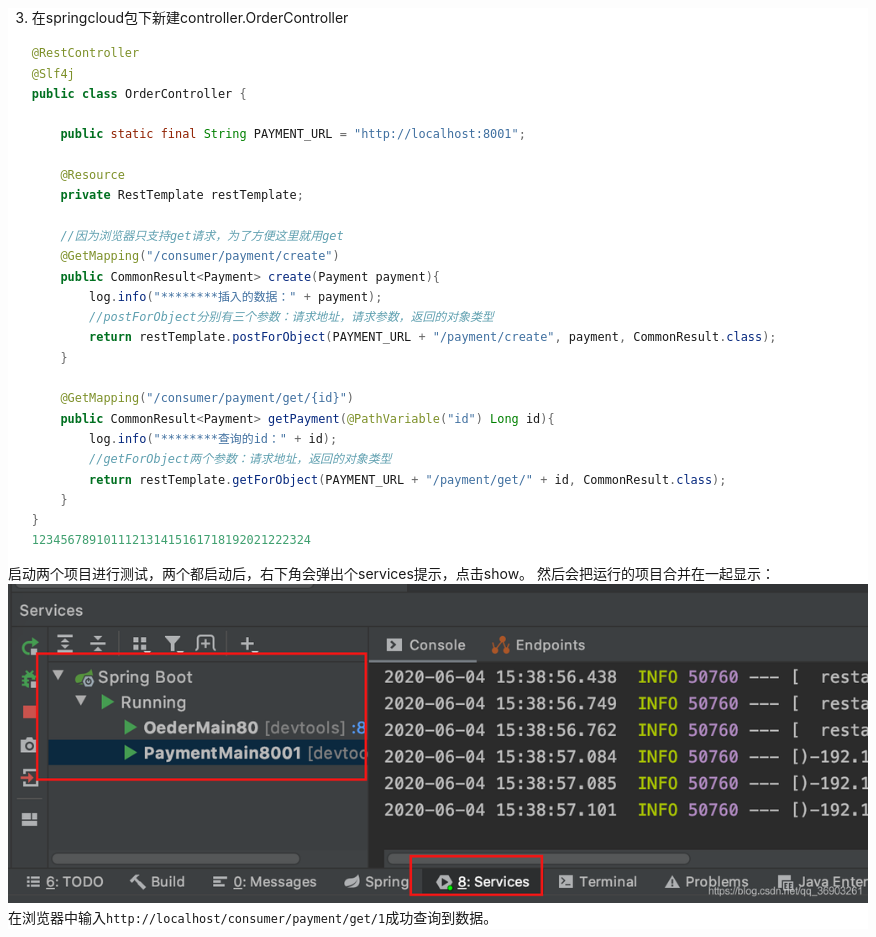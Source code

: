 3. 在springcloud包下新建controller.OrderController

   ```java
   @RestController
   @Slf4j
   public class OrderController {
   
       public static final String PAYMENT_URL = "http://localhost:8001";
   
       @Resource
       private RestTemplate restTemplate;
   
       //因为浏览器只支持get请求，为了方便这里就用get
       @GetMapping("/consumer/payment/create")
       public CommonResult<Payment> create(Payment payment){
           log.info("********插入的数据：" + payment);
           //postForObject分别有三个参数：请求地址，请求参数，返回的对象类型
           return restTemplate.postForObject(PAYMENT_URL + "/payment/create", payment, CommonResult.class);
       }
   
       @GetMapping("/consumer/payment/get/{id}")
       public CommonResult<Payment> getPayment(@PathVariable("id") Long id){
           log.info("********查询的id：" + id);
           //getForObject两个参数：请求地址，返回的对象类型
           return restTemplate.getForObject(PAYMENT_URL + "/payment/get/" + id, CommonResult.class);
       }
   }
   123456789101112131415161718192021222324
   ```



启动两个项目进行测试，两个都启动后，右下角会弹出个services提示，点击show。
然后会把运行的项目合并在一起显示：
![在这里插入图片描述](尚硅谷-SpringCloud/watermark,type_ZmFuZ3poZW5naGVpdGk,shadow_10,text_aHR0cHM6Ly9ibG9nLmNzZG4ubmV0L3FxXzM2OTAzMjYx,size_16,color_FFFFFF,t_70-1682041031226-27.png)
在浏览器中输入`http://localhost/consumer/payment/get/1`成功查询到数据。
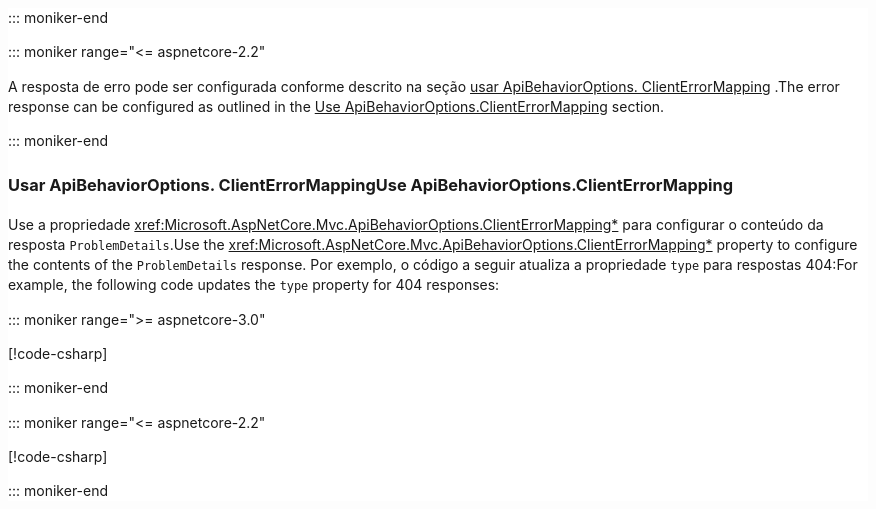 ::: moniker-end

::: moniker range="<= aspnetcore-2.2"

<span data-ttu-id="a127c-145">A resposta de erro pode ser configurada conforme descrito na seção [usar ApiBehaviorOptions. ClientErrorMapping](#use-apibehavioroptionsclienterrormapping) .</span><span class="sxs-lookup"><span data-stu-id="a127c-145">The error response can be configured as outlined in the [Use ApiBehaviorOptions.ClientErrorMapping](#use-apibehavioroptionsclienterrormapping) section.</span></span>

::: moniker-end

### <a name="use-apibehavioroptionsclienterrormapping"></a><span data-ttu-id="a127c-146">Usar ApiBehaviorOptions. ClientErrorMapping</span><span class="sxs-lookup"><span data-stu-id="a127c-146">Use ApiBehaviorOptions.ClientErrorMapping</span></span>

<span data-ttu-id="a127c-147">Use a propriedade <xref:Microsoft.AspNetCore.Mvc.ApiBehaviorOptions.ClientErrorMapping*> para configurar o conteúdo da resposta `ProblemDetails`.</span><span class="sxs-lookup"><span data-stu-id="a127c-147">Use the <xref:Microsoft.AspNetCore.Mvc.ApiBehaviorOptions.ClientErrorMapping*> property to configure the contents of the `ProblemDetails` response.</span></span> <span data-ttu-id="a127c-148">Por exemplo, o código a seguir atualiza a propriedade `type` para respostas 404:</span><span class="sxs-lookup"><span data-stu-id="a127c-148">For example, the following code updates the `type` property for 404 responses:</span></span>

::: moniker range=">= aspnetcore-3.0"

[!code-csharp[](index/samples/3.x/Startup.cs?name=snippet_ConfigureApiBehaviorOptions&highlight=8-9)]

::: moniker-end

::: moniker range="<= aspnetcore-2.2"

[!code-csharp[](index/samples/2.x/Startup.cs?name=snippet_ConfigureApiBehaviorOptions&highlight=9-10)]

::: moniker-end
-*-*-
## WHAT THE TASK REQUIRES:
A single number is the whole answer: the tally of lines in the entries that hold "http".

## ANSWER TO THE PROBLEM:
2